**Prompt:** Set the records down again in full, exactly as they are, apart from the images.

#####

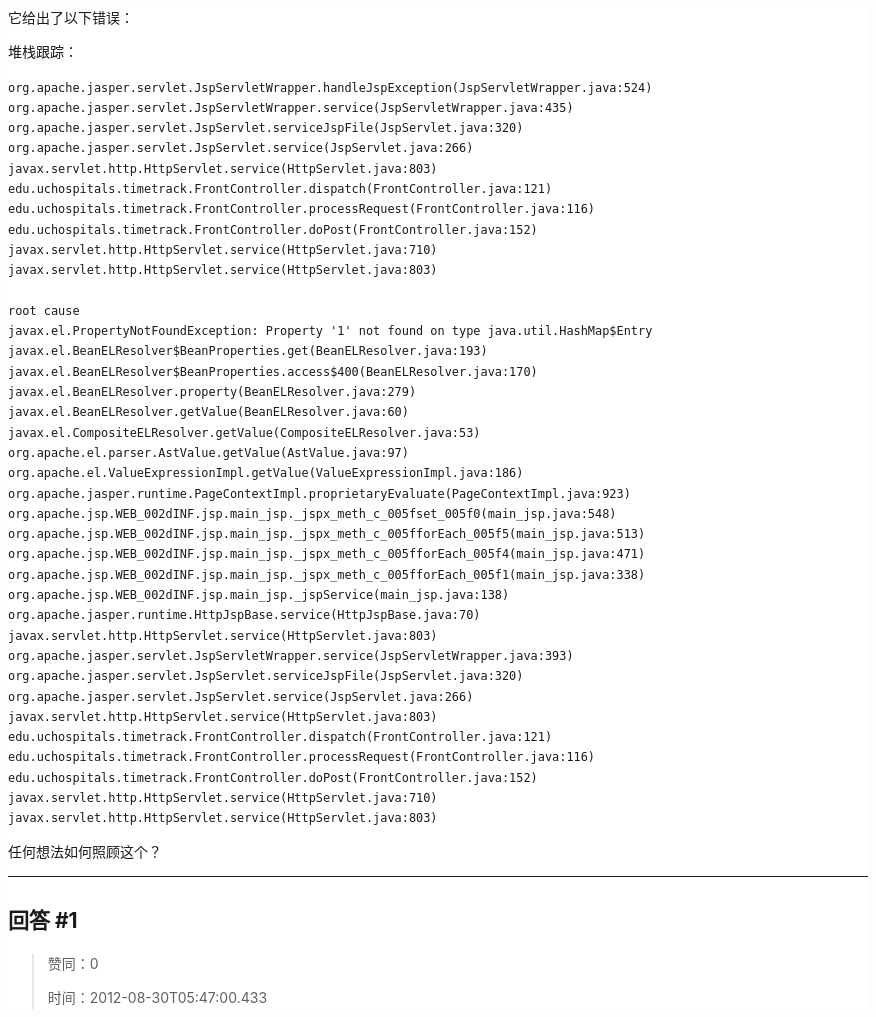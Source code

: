 它给出了以下错误：

堆栈跟踪：

```
org.apache.jasper.servlet.JspServletWrapper.handleJspException(JspServletWrapper.java:524)
org.apache.jasper.servlet.JspServletWrapper.service(JspServletWrapper.java:435)
org.apache.jasper.servlet.JspServlet.serviceJspFile(JspServlet.java:320)
org.apache.jasper.servlet.JspServlet.service(JspServlet.java:266)
javax.servlet.http.HttpServlet.service(HttpServlet.java:803)
edu.uchospitals.timetrack.FrontController.dispatch(FrontController.java:121)
edu.uchospitals.timetrack.FrontController.processRequest(FrontController.java:116)
edu.uchospitals.timetrack.FrontController.doPost(FrontController.java:152)
javax.servlet.http.HttpServlet.service(HttpServlet.java:710)
javax.servlet.http.HttpServlet.service(HttpServlet.java:803)

root cause 
javax.el.PropertyNotFoundException: Property '1' not found on type java.util.HashMap$Entry
javax.el.BeanELResolver$BeanProperties.get(BeanELResolver.java:193)
javax.el.BeanELResolver$BeanProperties.access$400(BeanELResolver.java:170)
javax.el.BeanELResolver.property(BeanELResolver.java:279)
javax.el.BeanELResolver.getValue(BeanELResolver.java:60)
javax.el.CompositeELResolver.getValue(CompositeELResolver.java:53)
org.apache.el.parser.AstValue.getValue(AstValue.java:97)
org.apache.el.ValueExpressionImpl.getValue(ValueExpressionImpl.java:186)
org.apache.jasper.runtime.PageContextImpl.proprietaryEvaluate(PageContextImpl.java:923)
org.apache.jsp.WEB_002dINF.jsp.main_jsp._jspx_meth_c_005fset_005f0(main_jsp.java:548)
org.apache.jsp.WEB_002dINF.jsp.main_jsp._jspx_meth_c_005fforEach_005f5(main_jsp.java:513)
org.apache.jsp.WEB_002dINF.jsp.main_jsp._jspx_meth_c_005fforEach_005f4(main_jsp.java:471)
org.apache.jsp.WEB_002dINF.jsp.main_jsp._jspx_meth_c_005fforEach_005f1(main_jsp.java:338)
org.apache.jsp.WEB_002dINF.jsp.main_jsp._jspService(main_jsp.java:138)
org.apache.jasper.runtime.HttpJspBase.service(HttpJspBase.java:70)
javax.servlet.http.HttpServlet.service(HttpServlet.java:803)
org.apache.jasper.servlet.JspServletWrapper.service(JspServletWrapper.java:393)
org.apache.jasper.servlet.JspServlet.serviceJspFile(JspServlet.java:320)
org.apache.jasper.servlet.JspServlet.service(JspServlet.java:266)
javax.servlet.http.HttpServlet.service(HttpServlet.java:803)
edu.uchospitals.timetrack.FrontController.dispatch(FrontController.java:121)
edu.uchospitals.timetrack.FrontController.processRequest(FrontController.java:116)
edu.uchospitals.timetrack.FrontController.doPost(FrontController.java:152)
javax.servlet.http.HttpServlet.service(HttpServlet.java:710)
javax.servlet.http.HttpServlet.service(HttpServlet.java:803) 
```

任何想法如何照顾这个？

* * *

## 回答 #1

> 赞同：0
> 
> 时间：2012-08-30T05:47:00.433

#####

**Your response:**
Source code

: 它给出了以下错误：

堆栈跟踪：

```
org.apache.jasper.servlet.JspServletWrapper.handleJspException(JspServletWrapper.java:524)
org.apache.jasper.servlet.JspServletWrapper.service(JspServletWrapper.java:435)
org.apache.jasper.servlet.JspServlet.serviceJspFile(JspServlet.java:320)
org.apache.jasper.servlet.JspServlet.service(JspServlet.java:266)
javax.servlet.http.HttpServlet.service(HttpServlet.java:803)
edu.uchospitals.timetrack.FrontController.dispatch(FrontController.java:121)
edu.uchospitals.timetrack.FrontController.processRequest(FrontController.java:116)
edu.uchospitals.timetrack.FrontController.doPost(FrontController.java:152)
javax.servlet.http.HttpServlet.service(HttpServlet.java:710)
javax.servlet.http.HttpServlet.service(HttpServlet.java:803)

root cause 
javax.el.PropertyNotFoundException: Property '1' not found on type java.util.HashMap$Entry
javax.el.BeanELResolver$BeanProperties.get(BeanELResolver.java:193)
javax.el.BeanELResolver$BeanProperties.access$400(BeanELResolver.java:170)
javax.el.BeanELResolver.property(BeanELResolver.java:279)
javax.el.BeanELResolver.getValue(BeanELResolver.java:60)
javax.el.CompositeELResolver.getValue(CompositeELResolver.java:53)
org.apache.el.parser.AstValue.getValue(AstValue.java:97)
org.apache.el.ValueExpressionImpl.getValue(ValueExpressionImpl.java:186)
org.apache.jasper.runtime.PageContextImpl.proprietaryEvaluate(PageContextImpl.java:923)
org.apache.jsp.WEB_002dINF.jsp.main_jsp._jspx_meth_c_005fset_005f0(main_jsp.java:548)
org.apache.jsp.WEB_002dINF.jsp.main_jsp._jspx_meth_c_005fforEach_005f5(main_jsp.java:513)
org.apache.jsp.WEB_002dINF.jsp.main_jsp._jspx_meth_c_005fforEach_005f4(main_jsp.java:471)
org.apache.jsp.WEB_002dINF.jsp.main_jsp._jspx_meth_c_005fforEach_005f1(main_jsp.java:338)
org.apache.jsp.WEB_002dINF.jsp.main_jsp._jspService(main_jsp.java:138)
org.apache.jasper.runtime.HttpJspBase.service(HttpJspBase.java:70)
javax.servlet.http.HttpServlet.service(HttpServlet.java:803)
org.apache.jasper.servlet.JspServletWrapper.service(JspServletWrapper.java:393)
org.apache.jasper.servlet.JspServlet.serviceJspFile(JspServlet.java:320)
org.apache.jasper.servlet.JspServlet.service(JspServlet.java:266)
javax.servlet.http.HttpServlet.service(HttpServlet.java:803)
edu.uchospitals.timetrack.FrontController.dispatch(FrontController.java:121)
edu.uchospitals.timetrack.FrontController.processRequest(FrontController.java:116)
edu.uchospitals.timetrack.FrontController.doPost(FrontController.java:152)
javax.servlet.http.HttpServlet.service(HttpServlet.java:710)
javax.servlet.http.HttpServlet.service(HttpServlet.java:803) 
```

任何想法如何照顾这个？

* * *

## 回答 #1

> 赞同：0
> 
> 时间：2012-08-30T05:47:00.433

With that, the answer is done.